The NPR “How Well Can You Hear Audio Quality?” quiz is seriously flawed. The idea of comparing two levels of MP3 encoding against an “uncompressed” WAV has merit. However, the choice of material and the implementation of the test wasn’t done as well as it could have been. Yesterday, I introduced the NPR evaluations (click here to read the first post) and today I’m going to provide some analysis of a couple more of the 5 tracks. I’ll complete the process over the next couple of days.
I covered the Murray Perahia classical selection yesterday. Next up was the Coldplay segment. Their smash single “Speed of Sound” is an example of a highly processed, dynamically flat commercial rock tune. The mastering engineer did a real number of this track making it practically devoid of sonic interest…at least for me.

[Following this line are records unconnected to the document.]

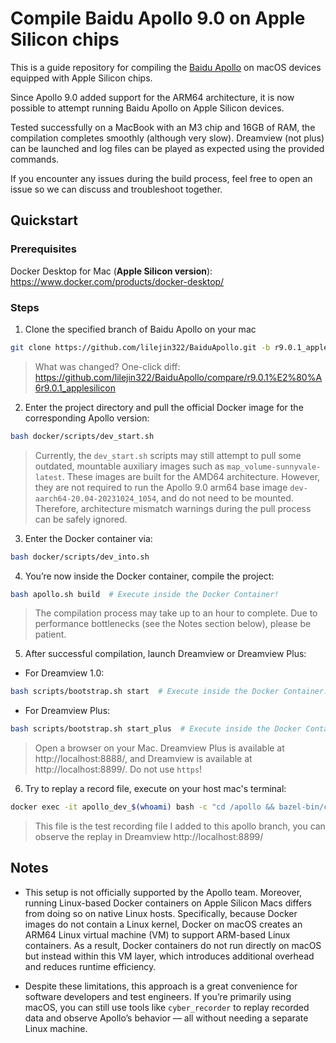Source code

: # Compile Baidu Apollo 9.0 on Apple Silicon chips

This is a guide repository for compiling the [Baidu Apollo](https://github.com/ApolloAuto/apollo) on macOS devices equipped with Apple Silicon chips.

Since Apollo 9.0 added support for the ARM64 architecture, it is now possible to attempt running Baidu Apollo on Apple Silicon devices.



Tested successfully on a MacBook with an M3 chip and 16GB of RAM, the compilation completes smoothly (although very slow). Dreamview (not plus) can be launched and log files can be played as expected using the provided commands.

If you encounter any issues during the build process, feel free to open an issue so we can discuss and troubleshoot together.

## Quickstart

### Prerequisites
Docker Desktop for Mac (**Apple Silicon version**): https://www.docker.com/products/docker-desktop/

### Steps

1. Clone the specified branch of Baidu Apollo on your mac
```bash
git clone https://github.com/lilejin322/BaiduApollo.git -b r9.0.1_applesilicon
```
> What was changed? One-click diff: https://github.com/lilejin322/BaiduApollo/compare/r9.0.1%E2%80%A6r9.0.1_applesilicon

2. Enter the project directory and pull the official Docker image for the corresponding Apollo version:
```bash
bash docker/scripts/dev_start.sh
```
> Currently, the `dev_start.sh` scripts may still attempt to pull some outdated, mountable auxiliary images such as `map_volume-sunnyvale-latest`. These images are built for the AMD64 architecture. However, they are not required to run the Apollo 9.0 arm64 base image `dev-aarch64-20.04-20231024_1054`, and do not need to be mounted. Therefore, architecture mismatch warnings during the pull process can be safely ignored.

3. Enter the Docker container via:
```bash
bash docker/scripts/dev_into.sh
```

4. You’re now inside the Docker container, compile the project:
```bash
bash apollo.sh build  # Execute inside the Docker Container!
```
> The compilation process may take up to an hour to complete. Due to performance bottlenecks (see the Notes section below), please be patient.

5. After successful compilation, launch Dreamview or Dreamview Plus:
- For Dreamview 1.0:
```bash
bash scripts/bootstrap.sh start  # Execute inside the Docker Container!
```
- For Dreamview Plus:
```bash
bash scripts/bootstrap.sh start_plus  # Execute inside the Docker Container!
```
> Open a browser on your Mac. Dreamview Plus is available at http://localhost:8888/, and Dreamview is available at http://localhost:8899/.
Do not use `https`!

6. Try to replay a record file, execute on your host mac's terminal:
``` bash
docker exec -it apollo_dev_$(whoami) bash -c "cd /apollo && bazel-bin/cyber/tools/cyber_recorder/cyber_recorder play -f test.00000 --loop"
```
> This file is the test recording file I added to this apollo branch, you can observe the replay in Dreamview http://localhost:8899/

## Notes

- This setup is not officially supported by the Apollo team. Moreover, running Linux-based Docker containers on Apple Silicon Macs differs from doing so on native Linux hosts. Specifically, because Docker images do not contain a Linux kernel, Docker on macOS creates an ARM64 Linux virtual machine (VM) to support ARM-based Linux containers. As a result, Docker containers do not run directly on macOS but instead within this VM layer, which introduces additional overhead and reduces runtime efficiency.

- Despite these limitations, this approach is a great convenience for software developers and test engineers. If you’re primarily using macOS, you can still use tools like `cyber_recorder` to replay recorded data and observe Apollo’s behavior — all without needing a separate Linux machine.
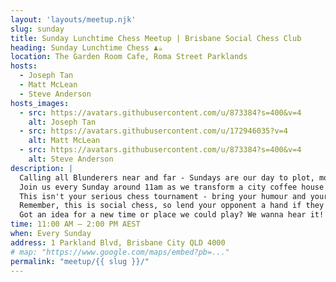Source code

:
 ```yaml
---
layout: 'layouts/meetup.njk'
slug: sunday
title: Sunday Lunchtime Chess Meetup | Brisbane Social Chess Club
heading: Sunday Lunchtime Chess ♟️☕
location: The Garden Room Cafe, Roma Street Parklands
hosts:
  - Joseph Tan
  - Matt McLean
  - Steve Anderson
hosts_images:
  - src: https://avatars.githubusercontent.com/u/873384?s=400&v=4
    alt: Joseph Tan
  - src: https://avatars.githubusercontent.com/u/172946035?v=4
    alt: Matt McLean
  - src: https://avatars.githubusercontent.com/u/873384?s=400&v=4
    alt: Steve Anderson
description: |
  Calling all Blunderers near and far - Sundays are our day to plot, move and laugh. <br />
  Join us every Sunday around 11am as we transform a city coffee house into a casual chess haven. Early birds, latecomers, and every bird in between is welcome! <br />
  This isn't your serious chess tournament - bring your humour and your favourite chess set from home. We need at least half our chess crew rocking unique sets every week! Extra props if it's got some personality. And don't forget a timer if you like to play with one. <br />
  Remember, this is social chess, so lend your opponent a hand if they need it! Give some extra time, point out potential moves, or let 'em take a move back. We're all about wholesome fun - no scorekeeping, fees, or cutthroat competition here. <br />
  Got an idea for a new time or place we could play? We wanna hear it! All ages and experience levels...you guessed it: welcome! Show off your chess skills or come as a newbie - either way, you'll fit right in. We know you've got the chops
time: 11:00 AM – 2:00 PM AEST
when: Every Sunday
address: 1 Parkland Blvd, Brisbane City QLD 4000
# map: "https://www.google.com/maps/embed?pb=..."
permalink: "meetup/{{ slug }}/"
---
```


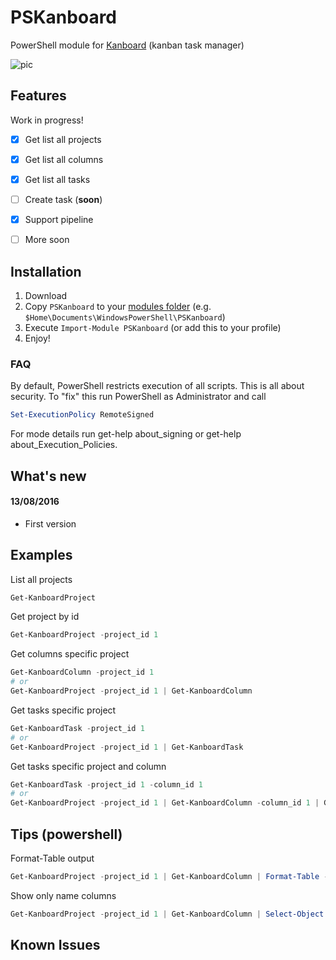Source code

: # PSKanboard
PowerShell module for [Kanboard](https://kanboard.net/) (kanban task manager)

![pic](http://i.imgur.com/DABRuej.png)

## Features

Work in progress!

- [x] Get list all projects
- [x] Get list all columns
- [x] Get list all tasks
- [ ] Create task (**soon**)
- [x] Support pipeline
- [ ] More soon


##  Installation

1. Download
2. Copy `PSKanboard` to your [modules folder](https://msdn.microsoft.com/en-us/library/dd878350(v=vs.85).aspx) (e.g. `$Home\Documents\WindowsPowerShell\PSKanboard`)
3. Execute `Import-Module PSKanboard` (or add this to your profile)
4. Enjoy!

### FAQ

By default, PowerShell restricts execution of all scripts. This is all about security. To "fix" this run PowerShell as Administrator and call
```powershell
Set-ExecutionPolicy RemoteSigned
```
For mode details run get-help about_signing or get-help about_Execution_Policies.

## What's new

#### 13/08/2016

* First version

## Examples

List all projects
```powershell
Get-KanboardProject
```
Get project by id
```powershell
Get-KanboardProject -project_id 1
```
Get columns specific project
```powershell
Get-KanboardColumn -project_id 1
# or
Get-KanboardProject -project_id 1 | Get-KanboardColumn
```
Get tasks specific project
```powershell
Get-KanboardTask -project_id 1
# or
Get-KanboardProject -project_id 1 | Get-KanboardTask
```
Get tasks specific project and column
```powershell
Get-KanboardTask -project_id 1 -column_id 1
# or
Get-KanboardProject -project_id 1 | Get-KanboardColumn -column_id 1 | Get-KanboardTask
```

## Tips (powershell)

Format-Table output
```powershell
Get-KanboardProject -project_id 1 | Get-KanboardColumn | Format-Table -Property * -AutoSize
```
Show only name columns
```powershell
Get-KanboardProject -project_id 1 | Get-KanboardColumn | Select-Object -Property name
```

## Known Issues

Figure 1 – Coldplay from the NPR listening evaluation.
Here’s the spectrogram of the three presentations of the track:
Figure 2 – The Coldplay “Speed of Sound” spectra from the NPR test. [Click to enlarge]
There are number of things to notice about this illustration. The first thing we notice is the absolute lack of dynamic range. The tune fades up and stays pretty flat. That means the mastering engineering used a lot of dynamic compression…even limiting. It is interesting to note that the lowest fidelity file has the most dynamic changes AND has the loudest peaks. To properly evaluate this track, the dynamic profiles should be identical. The people that prepared this file did a poor job of ensuring that the only factor being compared is the format.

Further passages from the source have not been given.